MINNEAPOLIS — Down by one in the final minute with their opponent at the line, Virginia had Texas Tech right where they wanted them.

For a third straight game, the Cavaliers overcame overwhelming odds in regulation to either win or send the game to overtime. For the third straight game, they had a new hero knocking down the iconic shot. And for the first time ever, they were crowned national champions with an 85-77 overtime victory over the Red Raiders of Texas Tech.

“Some people say it’s luck,” said freshman Kihei Clark, “but we really prepare as a team, and the coaching staff really does a good job of helping us prepare for those moments.”

Without Mamadi Diakite’s game-tying shot in the Elite Eight against Purdue — a true buzzer-beater — there would have been no Final Four for Virginia. Clark’s mad dash to the backcourt to claim an offensive rebound, coupled with his savvy pass to Diakite, whose mid-range prayer knotted the game, was assumed to be the tournament-defining play if Virginia went on to win a title.

Then Kyle Guy happened. Without his six-points-in-six-seconds stunt in the national semi-final against Auburn, there is no championship game. Guy hit a corner 3 to pull Virginia within one, then drew a foul from the opposite corner on a 3-point attempt and won the game for the Cavaliers with three free throws under indescribable pressure.

De’Andre Hunter was Monday’s man of the hour. He picked a decent game for his career-high 27 points. Hunter hit 4 of 5 3-pointers, including a game-tying flick with 12 seconds remaining in the same corner from which Guy drilled his shot two nights prior. Then Hunter struck again from distance in overtime to give Virginia a 75-73 lead that it would ride all the way the final buzzer.

“We have different guys stepping up at different moments, and that’s just huge for us,” said Diakite, who wouldn’t opine on which of the three memorable shots was the best of the tourney. “It’s not a one-man team type of team. We all play together, and that’s what we’ve been doing throughout the season, and it paid off.”

Photo Credit: Jamie Rhodes (USA Today Sports)

Hunter is a sophomore likely destined for the NBA. Guy is a junior who may be a four-year player. Diakite is a junior role player not known for his scoring. These three diverse players all got to wear the white hat for the Cavaliers in their improbable tournament run — an indirect knock on the narrative that programs need one-and-done talent to win titles.

“It just shows the depth we have,” said Hunter. “We have confidence in all the guys. Mamadi made a big shot, Kyle made a big shot, I made a big shot. Any given night it was someone else who could hit a big shot. When someone’s down, someone else steps up, and that’s been happening all year and it just showed in the tournament.”

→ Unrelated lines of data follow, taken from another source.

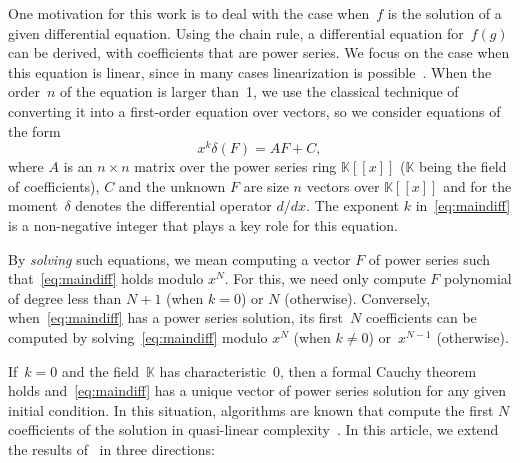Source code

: \documentclass[]{sig-alternate}
\def\partial{\delta}
\def\K {\ensuremath{\mathbb{K}}}
\def\mA {\ensuremath{{A}}}
\def\mC {\ensuremath{{C}}}
\def\mF {\ensuremath{{F}}}
\begin{document}
One motivation for this work is to deal with the case when~$f$ is the solution of a
given differential equation. Using the chain rule, a differential
equation for~$f(g)$ can be derived, with coefficients that are power
series. We focus on the case when this equation is linear, since in
many cases linearization is possible~\cite{BoChOlSaScSc07}. When the
order~$n$ of the equation is larger than~1, we use the classical
technique of converting it into a first-order equation over vectors,
so we consider equations of the form
\begin{equation}\label{eq:maindiff}
x^k \partial(\mF) = \mA \mF + \mC,
\end{equation}
where $\mA$ is an $n\times n$ matrix over the power series ring
$\K[[x]]$ ($\K$ being the field of coefficients), $\mC$ and the
unknown $\mF$ are size $n$ vectors over $\K[[x]]$ and for the
moment~$\partial$ denotes the differential operator $d/dx$.  The
exponent $k$ in~\eqref{eq:maindiff} is a non-negative integer that
plays a key role for this equation.

By {\em solving} such equations, we mean computing a vector $\mF$ of
power series such that~\eqref{eq:maindiff} holds modulo $x^N$. For
this, we need only compute $\mF$ polynomial of degree less than $N+1$
(when $k=0$) or $N$ (otherwise). Conversely, when~\eqref{eq:maindiff}
has a power series solution, its first~$N$ coefficients can be computed
by solving~\eqref{eq:maindiff} modulo $x^N$ (when $k\neq0$) or~$x^{N-1}$
(otherwise).

If~$k=0$ and the field~$\K$ has characteristic~0, then a formal Cauchy
theorem holds and~\eqref{eq:maindiff} has a unique vector of power
series solution for any given initial condition. In this situation,
algorithms are known that compute the first $N$ coefficients of the
solution in quasi-linear complexity~\cite{BoChOlSaScSc07}. In this
article, we extend the results of~\cite{BoChOlSaScSc07} in three
directions:
\end{document}
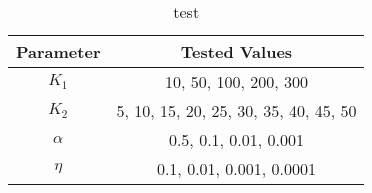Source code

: \begin{table}[h]
	\centering
	\label{tab:params}
	\begin{tabular}{c|c}
		Parameter & Tested Values\\
		\hline
		$K_1$ & 10, 50, 100, 200, 300\\
		$K_2$ & 5, 10, 15, 20, 25, 30, 35, 40, 45, 50\\
		$\alpha$ & 0.5, 0.1, 0.01, 0.001\\
		$\eta$ & 0.1, 0.01, 0.001, 0.0001\\
	\end{tabular}
	\caption{test}
\end{table}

Some were calling Virginia’s last two games the most exciting events to take place in U.S. Bank Stadium since the Minneapolis Miracle when the Vikings beat the New Orleans Saints on a last-ditch play to advance to the NFC Championship Game in early 2018. Unlike the Vikings, who lost the following week, Virginia never blinked twice at its own histrionics.

After their win against Auburn, the locker room was notably calm. There was no celebration. Not yet.

“We hadn’t reached our end-goal yet,” said point guard Ty Jerome. “When you step onto that court, I’m pretty sure it’s almost impossible to think about last game, especially playing against a team like Texas Tech.”

“[Coach Tony Bennett] has done such a good job this year of doing that,” Diakite said of the team keeping its composure. “He didn’t have to tell us that every time. We just knew what we were supposed to do.”

He paused and grinned.

“We’re pretty mature.”

Bennett instituted a system at Virginia built around stifling defense and efficient offense, and like most successful systems it thrives on continuity. That’s shaped the way he’s recruited and made Virginia one of the country’s winningest programs. The Cavaliers’ postseason failures, though, had made them a punchline as the poster-child for (quote-unquote) boring basketball.

But nobody’s joking now.

It was the Cavaliers’ offensive¬†execution that won them three straight games down the stretch and earned them a rendition of “One Shining Moment.”

“When you guys play the right way, the collectiveness of it takes over,” Bennett told his players. “I’ve watched it, and I’ve stepped back and I’ve seen them mature through everything. For them to do what they did, and how they’ve won, it’s a great story. It really is.”